Collected data:
= = =
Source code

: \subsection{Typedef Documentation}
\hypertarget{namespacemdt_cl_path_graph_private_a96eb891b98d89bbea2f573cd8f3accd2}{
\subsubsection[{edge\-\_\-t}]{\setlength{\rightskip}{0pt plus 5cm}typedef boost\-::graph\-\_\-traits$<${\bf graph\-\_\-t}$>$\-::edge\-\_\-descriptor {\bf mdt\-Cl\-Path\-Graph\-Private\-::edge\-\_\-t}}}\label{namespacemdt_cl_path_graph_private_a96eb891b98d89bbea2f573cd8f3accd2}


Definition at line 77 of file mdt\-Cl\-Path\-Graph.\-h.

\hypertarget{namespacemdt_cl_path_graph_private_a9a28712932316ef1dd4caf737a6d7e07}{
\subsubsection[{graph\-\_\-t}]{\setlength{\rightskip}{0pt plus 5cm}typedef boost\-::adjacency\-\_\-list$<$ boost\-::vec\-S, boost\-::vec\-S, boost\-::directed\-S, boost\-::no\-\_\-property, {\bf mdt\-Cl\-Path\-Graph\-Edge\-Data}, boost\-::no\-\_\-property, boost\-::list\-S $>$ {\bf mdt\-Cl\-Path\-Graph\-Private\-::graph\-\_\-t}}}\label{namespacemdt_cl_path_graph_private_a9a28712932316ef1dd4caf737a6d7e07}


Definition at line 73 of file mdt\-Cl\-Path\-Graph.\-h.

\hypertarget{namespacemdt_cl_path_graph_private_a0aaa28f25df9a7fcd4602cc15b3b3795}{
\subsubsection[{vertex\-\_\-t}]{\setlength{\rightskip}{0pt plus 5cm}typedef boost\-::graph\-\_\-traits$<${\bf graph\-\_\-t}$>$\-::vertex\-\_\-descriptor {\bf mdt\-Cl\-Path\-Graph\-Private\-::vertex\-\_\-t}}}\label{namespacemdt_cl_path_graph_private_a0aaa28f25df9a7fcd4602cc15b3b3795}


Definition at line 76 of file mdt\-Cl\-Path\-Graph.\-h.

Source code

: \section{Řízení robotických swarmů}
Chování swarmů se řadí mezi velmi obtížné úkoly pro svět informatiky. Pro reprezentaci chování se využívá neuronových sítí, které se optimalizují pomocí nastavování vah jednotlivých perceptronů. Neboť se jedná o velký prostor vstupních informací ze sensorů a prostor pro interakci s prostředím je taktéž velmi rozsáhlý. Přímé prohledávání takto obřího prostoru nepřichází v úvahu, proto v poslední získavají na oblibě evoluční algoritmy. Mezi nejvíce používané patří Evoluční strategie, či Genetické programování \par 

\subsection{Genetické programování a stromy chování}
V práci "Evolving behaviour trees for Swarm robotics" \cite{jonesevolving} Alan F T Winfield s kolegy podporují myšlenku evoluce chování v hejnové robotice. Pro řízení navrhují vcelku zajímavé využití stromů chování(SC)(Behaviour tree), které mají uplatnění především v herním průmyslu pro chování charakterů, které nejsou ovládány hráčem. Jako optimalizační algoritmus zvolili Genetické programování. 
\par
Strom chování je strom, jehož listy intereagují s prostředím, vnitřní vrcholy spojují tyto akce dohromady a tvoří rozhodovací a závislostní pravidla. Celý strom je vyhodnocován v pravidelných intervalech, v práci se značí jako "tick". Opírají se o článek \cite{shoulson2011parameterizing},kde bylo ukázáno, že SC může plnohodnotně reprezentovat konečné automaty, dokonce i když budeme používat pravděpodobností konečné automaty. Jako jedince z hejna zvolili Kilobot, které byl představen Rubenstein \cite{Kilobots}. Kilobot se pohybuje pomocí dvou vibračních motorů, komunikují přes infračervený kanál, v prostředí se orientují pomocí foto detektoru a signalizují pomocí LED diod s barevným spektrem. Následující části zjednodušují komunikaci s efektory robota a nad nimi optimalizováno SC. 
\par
= = =
• _WORK ORDER_
Copy each line in the entries above where the word "swarmů" shows up.

• _SOLUTION_
: \section{Řízení robotických swarmů}
Chování swarmů se řadí mezi velmi obtížné úkoly pro svět informatiky. Pro reprezentaci chování se využívá neuronových sítí, které se optimalizují pomocí nastavování vah jednotlivých perceptronů. Neboť se jedná o velký prostor vstupních informací ze sensorů a prostor pro interakci s prostředím je taktéž velmi rozsáhlý. Přímé prohledávání takto obřího prostoru nepřichází v úvahu, proto v poslední získavají na oblibě evoluční algoritmy. Mezi nejvíce používané patří Evoluční strategie, či Genetické programování \par 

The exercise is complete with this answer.